Cherry Chocolate Ripple Gelato

Prep Time 2 hrs 30 mins
Cook Time 15 mins
Total Time 2 hrs 45 mins


  • 1 pound 448 grams sweet cherries, pitted & cut in half
  • ½ 100 grams cup sugar
  • 2 teaspoons fresh lemon juice
  • 1 batch chilled Plain Base recipe here
  • 2 ounces 56 grams bittersweet chocolate, chopped & melted


  • Combine the cherries, sugar, and lemon juice in a medium pot. Stir to combine, and let sit for 15 minutes.
  • Place the pot over medium-low heat. Cook until the cherries start to soften, and the juices get thick and jammy, 10 to 15 minutes. Transfer to a bowl or container, and let cool completely (may be prepared a day or two in advance).
  • Be sure to freeze the bowl of your ice cream maker one day in advance before proceeding to the next step.
  • When ready to make the gelato, combine half of the plain base and half of the cherry jam in the bowl of a food processor.

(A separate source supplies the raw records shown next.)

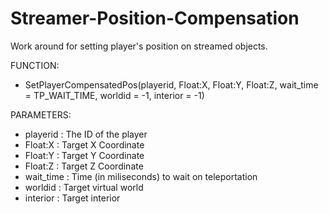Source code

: # Streamer-Position-Compensation
Work around for setting player's position on streamed objects.

FUNCTION:
* SetPlayerCompensatedPos(playerid, Float:X, Float:Y, Float:Z, wait_time = TP_WAIT_TIME, worldid = -1, interior = -1)

PARAMETERS:
* playerid  : The ID of the player
* Float:X   : Target X Coordinate
* Float:Y   : Target Y Coordinate
* Float:Z   : Target Z Coordinate
* wait_time : Time (in miliseconds) to wait on teleportation
* worldid   : Target virtual world
* interior  : Target interior
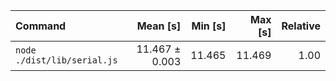 | Command | Mean [s] | Min [s] | Max [s] | Relative |
|:---|---:|---:|---:|---:|
| `node ./dist/lib/serial.js` | 11.467 ± 0.003 | 11.465 | 11.469 | 1.00 |
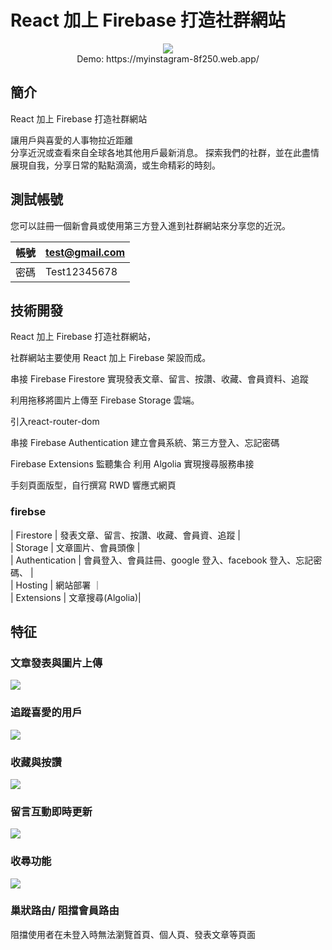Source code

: # React 加上 Firebase 打造社群網站

<p align="center">
  <img src="https://i.imgur.com/2etPtMp.gif" />
  <br/>
  Demo: https://myinstagram-8f250.web.app/
</p>

## 簡介

React 加上 Firebase 打造社群網站<br/>

讓用戶與喜愛的人事物拉近距離<br/>
分享近況或查看來自全球各地其他用戶最新消息。
探索我們的社群，並在此盡情展現自我，分享日常的點點滴滴，或生命精彩的時刻。

## 測試帳號

您可以註冊一個新會員或使用第三方登入進到社群網站來分享您的近況。

| 帳號 | test@gmail.com |
| ---- | -------------- |
| 密碼 | Test12345678   |

## 技術開發


React 加上 Firebase 打造社群網站，

社群網站主要使用 React 加上 Firebase 架設而成。

串接 Firebase Firestore 實現發表文章、留言、按讚、收藏、會員資料、追蹤


利用拖移將圖片上傳至 Firebase Storage 雲端。

引入react-router-dom

串接 Firebase Authentication  建立會員系統、第三方登入、忘記密碼

Firebase Extensions  監聽集合 利用 Algolia 實現搜尋服務串接

手刻頁面版型，自行撰寫 RWD 響應式網頁

### firebse

| Firestore | 發表文章、留言、按讚、收藏、會員資、追蹤 | <br/>
| Storage | 文章圖片、會員頭像 |<br/>
| Authentication | 會員登入、會員註冊、google 登入、facebook 登入、忘記密碼、 |<br/>
| Hosting | 網站部署 ｜<br/>
| Extensions | 文章搜尋(Algolia)|<br/>

## 特征

### 文章發表與圖片上傳
<img src="https://i.imgur.com/qZJUsS4.gif" />
  
### 追蹤喜愛的用戶
<img src="https://i.imgur.com/xhdMVgB.gif" />


### 收藏與按讚
<img src="https://i.imgur.com/dZXwNXX.gif" />

### 留言互動即時更新
<img src="https://i.imgur.com/ValBPwv.gif" />

### 收尋功能
<img src="https://i.imgur.com/Zly8z2l.jpg" />

### 巢狀路由/ 阻擋會員路由
阻擋使用者在未登入時無法瀏覽首頁、個人頁、發表文章等頁面

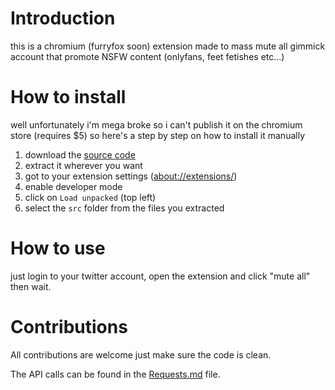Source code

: # Introduction

this is a chromium (furryfox soon) extension made to mass mute all gimmick account that promote NSFW content (onlyfans, feet fetishes etc...)

# How to install

well unfortunately i'm mega broke so i can't publish it on the chromium store (requires $5) so here's a step by step on how to install it manually

1. download the [source code](https://github.com/cabiste69/DTG-extension/archive/refs/heads/main.zip)
2. extract it wherever you want
3. got to your extension settings ([about://extensions/](about://extensions/))
4. enable developer mode
5. click on `Load unpacked` (top left)
6. select the `src` folder from the files you extracted

# How to use

just login to your twitter account, open the extension and click "mute all" then wait.

# Contributions

All contributions are welcome just make sure the code is clean.

The API calls can be found in the [Requests.md](./Requests.md) file.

Pulse until well mixed. Whisk the puree into the remaining plain base.
  • Pour into the freezer bowl of your ice cream maker. Churn for 20 minutes.
  • Add the remaining cherry jam. Slowly drizzle in the melted chocolate. Churn for 5 minutes more. Transfer the ice cream to a container, cover, and freeze for at least 2 hours before serving.